__Work task__
Copy out all lines bearing the word "CyberLoopParams" from the listing below.

__Data records__
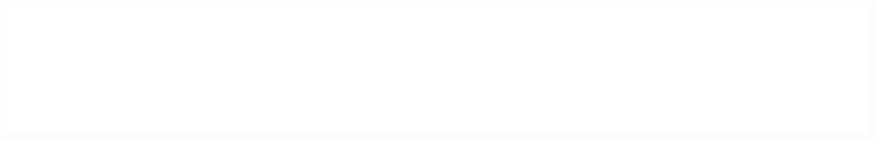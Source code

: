     
<h2><span style="font-size:24px;">       </span><span style="font-size:16px;">                                                                                       </span></h2>
<p><span style="font-size:16px;">                                                                                                                                     </span></p>
            </div>
                </div>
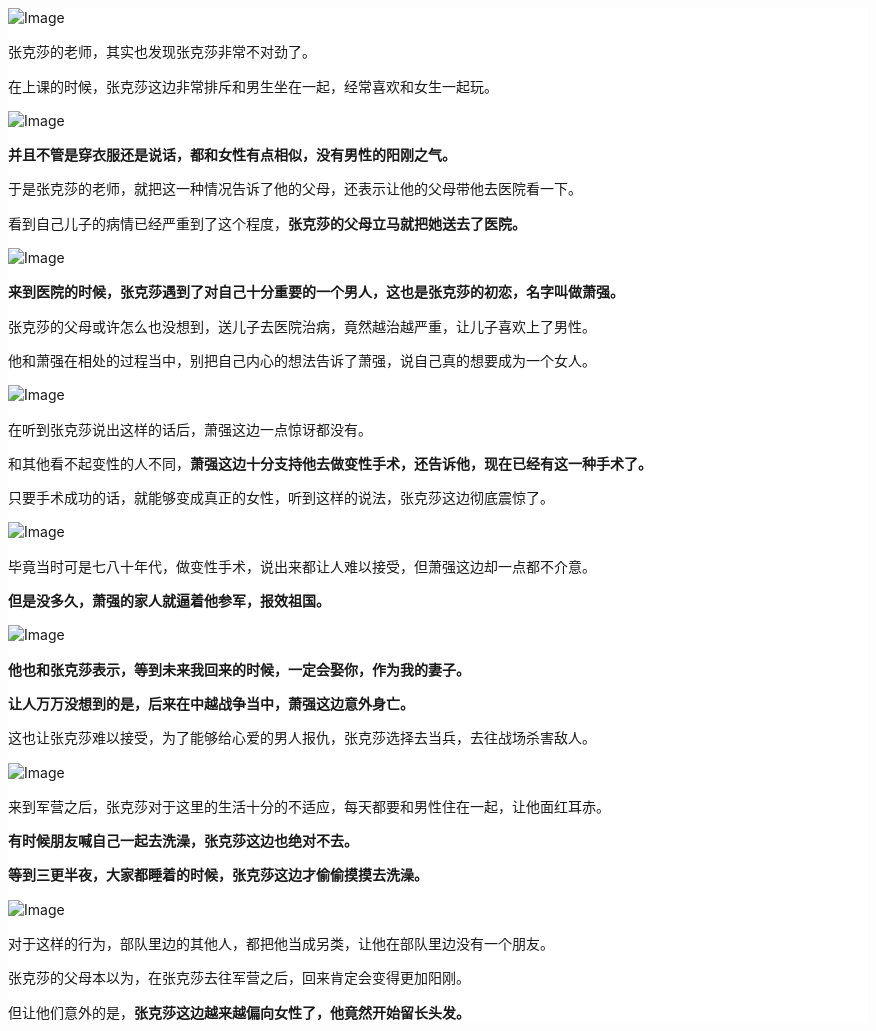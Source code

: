 ![Image](//p5.itc.cn/images01/20230701/5d137f5f77714034b9bcc4aafe23843c.png)

张克莎的老师，其实也发现张克莎非常不对劲了。

在上课的时候，张克莎这边非常排斥和男生坐在一起，经常喜欢和女生一起玩。

![Image](//p1.itc.cn/images01/20230701/2f26a7f2fa654f09953397471b464f96.png)

**并且不管是穿衣服还是说话，都和女性有点相似，没有男性的阳刚之气。**

于是张克莎的老师，就把这一种情况告诉了他的父母，还表示让他的父母带他去医院看一下。

看到自己儿子的病情已经严重到了这个程度，**张克莎的父母立马就把她送去了医院。**

![Image](//p7.itc.cn/images01/20230701/204abbe2dd5c485b92dfb5aeab8b5c22.png)

**来到医院的时候，张克莎遇到了对自己十分重要的一个男人，这也是张克莎的初恋，名字叫做萧强。**

张克莎的父母或许怎么也没想到，送儿子去医院治病，竟然越治越严重，让儿子喜欢上了男性。

他和萧强在相处的过程当中，别把自己内心的想法告诉了萧强，说自己真的想要成为一个女人。

![Image](//p0.itc.cn/images01/20230701/4c66f7d499d3404d9d7b9fbfdf4ef545.png)

在听到张克莎说出这样的话后，萧强这边一点惊讶都没有。

和其他看不起变性的人不同，**萧强这边十分支持他去做变性手术，还告诉他，现在已经有这一种手术了。**

只要手术成功的话，就能够变成真正的女性，听到这样的说法，张克莎这边彻底震惊了。

![Image](//p3.itc.cn/images01/20230701/ac122c373a974ae886c36d7d3608aca4.png)

毕竟当时可是七八十年代，做变性手术，说出来都让人难以接受，但萧强这边却一点都不介意。

**但是没多久，萧强的家人就逼着他参军，报效祖国。**

![Image](//p7.itc.cn/images01/20230701/26174b383c8c49b48d144ec6951d544f.png)

**他也和张克莎表示，等到未来我回来的时候，一定会娶你，作为我的妻子。**

**让人万万没想到的是，后来在中越战争当中，萧强这边意外身亡。**

这也让张克莎难以接受，为了能够给心爱的男人报仇，张克莎选择去当兵，去往战场杀害敌人。

![Image](//p1.itc.cn/images01/20230701/5705381aff834a558066f8b32e77de51.png)

来到军营之后，张克莎对于这里的生活十分的不适应，每天都要和男性住在一起，让他面红耳赤。

**有时候朋友喊自己一起去洗澡，张克莎这边也绝对不去。**

**等到三更半夜，大家都睡着的时候，张克莎这边才偷偷摸摸去洗澡。**

![Image](//p5.itc.cn/images01/20230701/8ac5d7986c0a4bf893ae0228cb187c31.png)

对于这样的行为，部队里边的其他人，都把他当成另类，让他在部队里边没有一个朋友。

张克莎的父母本以为，在张克莎去往军营之后，回来肯定会变得更加阳刚。

但让他们意外的是，**张克莎这边越来越偏向女性了，他竟然开始留长头发。**
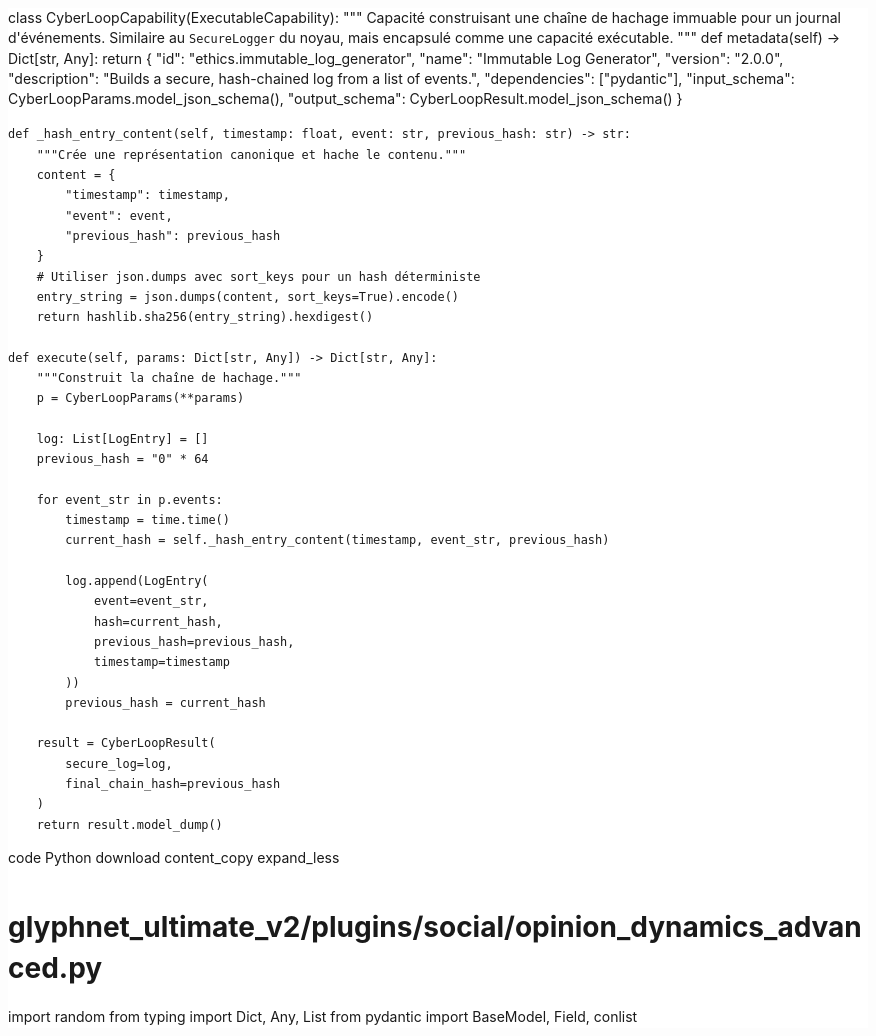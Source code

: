 class CyberLoopCapability(ExecutableCapability):
    """
    Capacité construisant une chaîne de hachage immuable pour un journal d'événements.
    Similaire au `SecureLogger` du noyau, mais encapsulé comme une capacité exécutable.
    """
    def metadata(self) -> Dict[str, Any]:
        return {
            "id": "ethics.immutable_log_generator",
            "name": "Immutable Log Generator",
            "version": "2.0.0",
            "description": "Builds a secure, hash-chained log from a list of events.",
            "dependencies": ["pydantic"],
            "input_schema": CyberLoopParams.model_json_schema(),
            "output_schema": CyberLoopResult.model_json_schema()
        }

    def _hash_entry_content(self, timestamp: float, event: str, previous_hash: str) -> str:
        """Crée une représentation canonique et hache le contenu."""
        content = {
            "timestamp": timestamp,
            "event": event,
            "previous_hash": previous_hash
        }
        # Utiliser json.dumps avec sort_keys pour un hash déterministe
        entry_string = json.dumps(content, sort_keys=True).encode()
        return hashlib.sha256(entry_string).hexdigest()

    def execute(self, params: Dict[str, Any]) -> Dict[str, Any]:
        """Construit la chaîne de hachage."""
        p = CyberLoopParams(**params)
        
        log: List[LogEntry] = []
        previous_hash = "0" * 64
        
        for event_str in p.events:
            timestamp = time.time()
            current_hash = self._hash_entry_content(timestamp, event_str, previous_hash)
            
            log.append(LogEntry(
                event=event_str,
                hash=current_hash,
                previous_hash=previous_hash,
                timestamp=timestamp
            ))
            previous_hash = current_hash
            
        result = CyberLoopResult(
            secure_log=log,
            final_chain_hash=previous_hash
        )
        return result.model_dump()
code
Python
download
content_copy
expand_less
# glyphnet_ultimate_v2/plugins/social/opinion_dynamics_advanced.py
import random
from typing import Dict, Any, List
from pydantic import BaseModel, Field, conlist

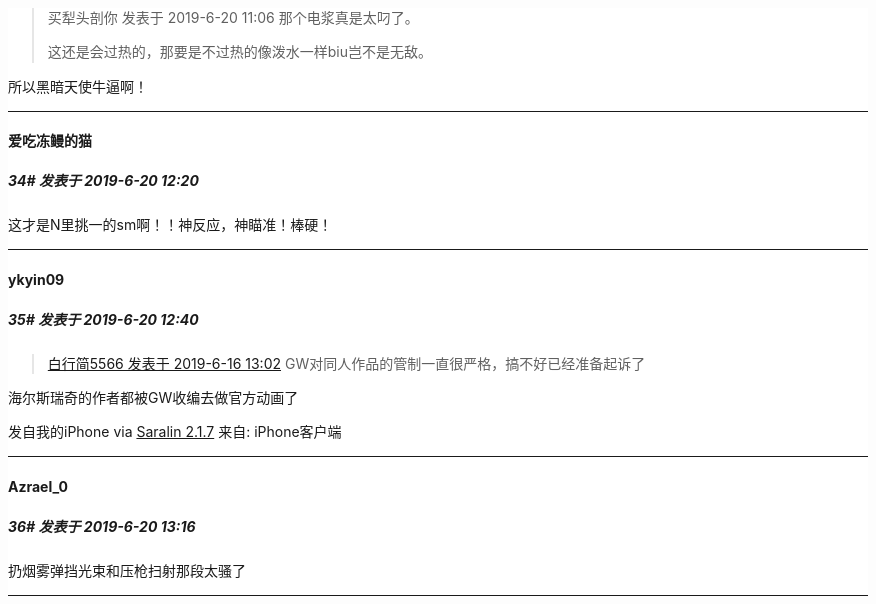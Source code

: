 

<blockquote>买犁头剖你 发表于 2019-6-20 11:06
那个电浆真是太叼了。


这还是会过热的，那要是不过热的像泼水一样biu岂不是无敌。
</blockquote>
所以黑暗天使牛逼啊！







-----

####  爱吃冻鳗的猫  
##### 34#       发表于 2019-6-20 12:20




这才是N里挑一的sm啊！！神反应，神瞄准！棒硬！







-----

####  ykyin09  
##### 35#       发表于 2019-6-20 12:40



<blockquote><a href="httphttps://bbs.saraba1st.com/2b/forum.php?mod=redirect&amp;goto=findpost&amp;pid=44149146&amp;ptid=1839821" target="_blank"> 白行简5566 发表于 2019-6-16 13:02</a> GW对同人作品的管制一直很严格，搞不好已经准备起诉了 </blockquote>
海尔斯瑞奇的作者都被GW收编去做官方动画了

发自我的iPhone via [Saralin 2.1.7](https://itunes.apple.com/cn/app/saralin/id1086444812)
来自: iPhone客户端







-----

####  Azrael_0  
##### 36#       发表于 2019-6-20 13:16




扔烟雾弹挡光束和压枪扫射那段太骚了







-----
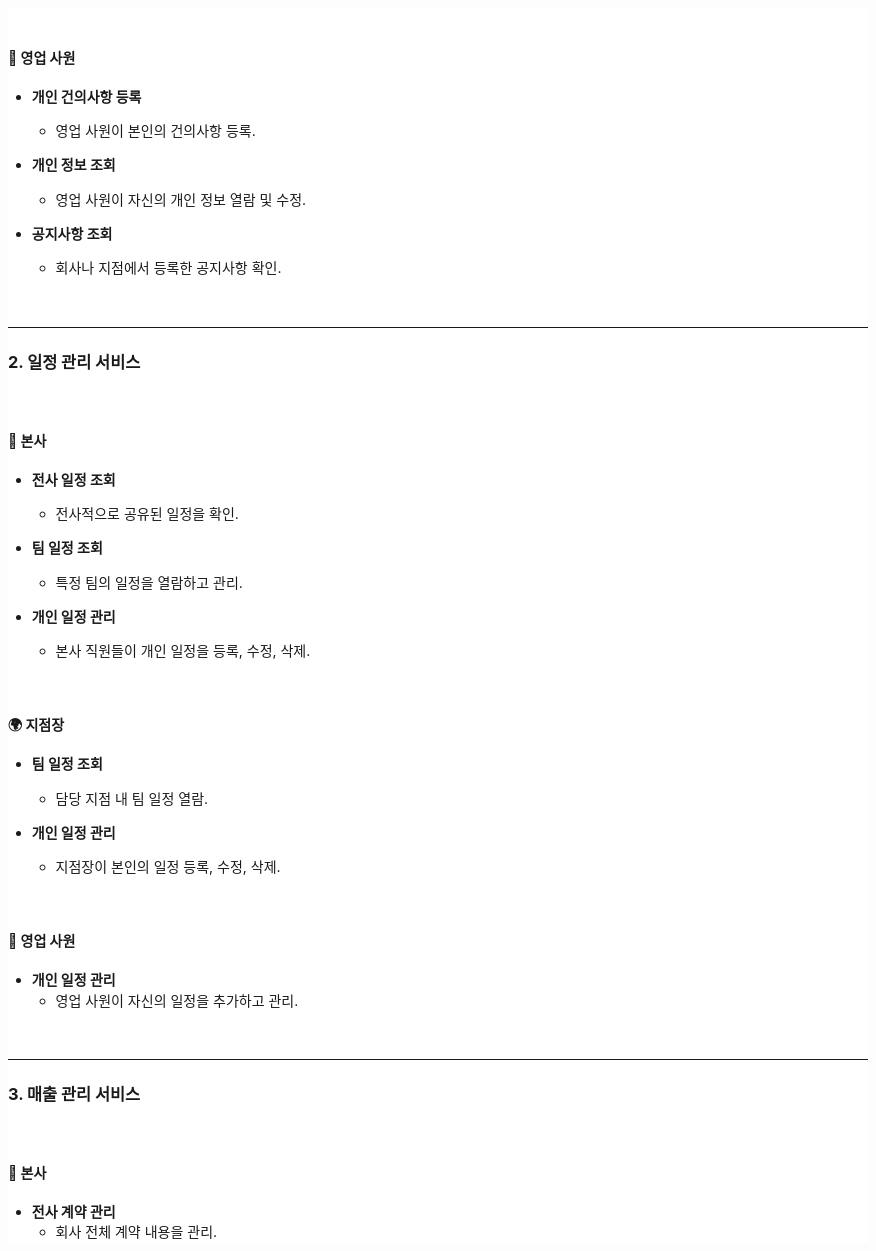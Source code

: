<br>

#### 💼 영업 사원
- **개인 건의사항 등록**
    - 영업 사원이 본인의 건의사항 등록.

- **개인 정보 조회**
    - 영업 사원이 자신의 개인 정보 열람 및 수정.

- **공지사항 조회**
    - 회사나 지점에서 등록한 공지사항 확인.

<br>

---

### 2. 일정 관리 서비스

<br>

#### 🏢 본사
- **전사 일정 조회**
    - 전사적으로 공유된 일정을 확인.

- **팀 일정 조회**
    - 특정 팀의 일정을 열람하고 관리.

- **개인 일정 관리**
    - 본사 직원들이 개인 일정을 등록, 수정, 삭제.

<br>

#### 🌍 지점장
- **팀 일정 조회**
    - 담당 지점 내 팀 일정 열람.

- **개인 일정 관리**
    - 지점장이 본인의 일정 등록, 수정, 삭제.

<br>
    
#### 💼 영업 사원
- **개인 일정 관리**
    - 영업 사원이 자신의 일정을 추가하고 관리.

<br>

---

### 3. 매출 관리 서비스

<br>

#### 🏢 본사

- **전사 계약 관리**
    - 회사 전체 계약 내용을 관리.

__Task response__
            "input_schema": CyberLoopParams.model_json_schema(),
        p = CyberLoopParams(**params)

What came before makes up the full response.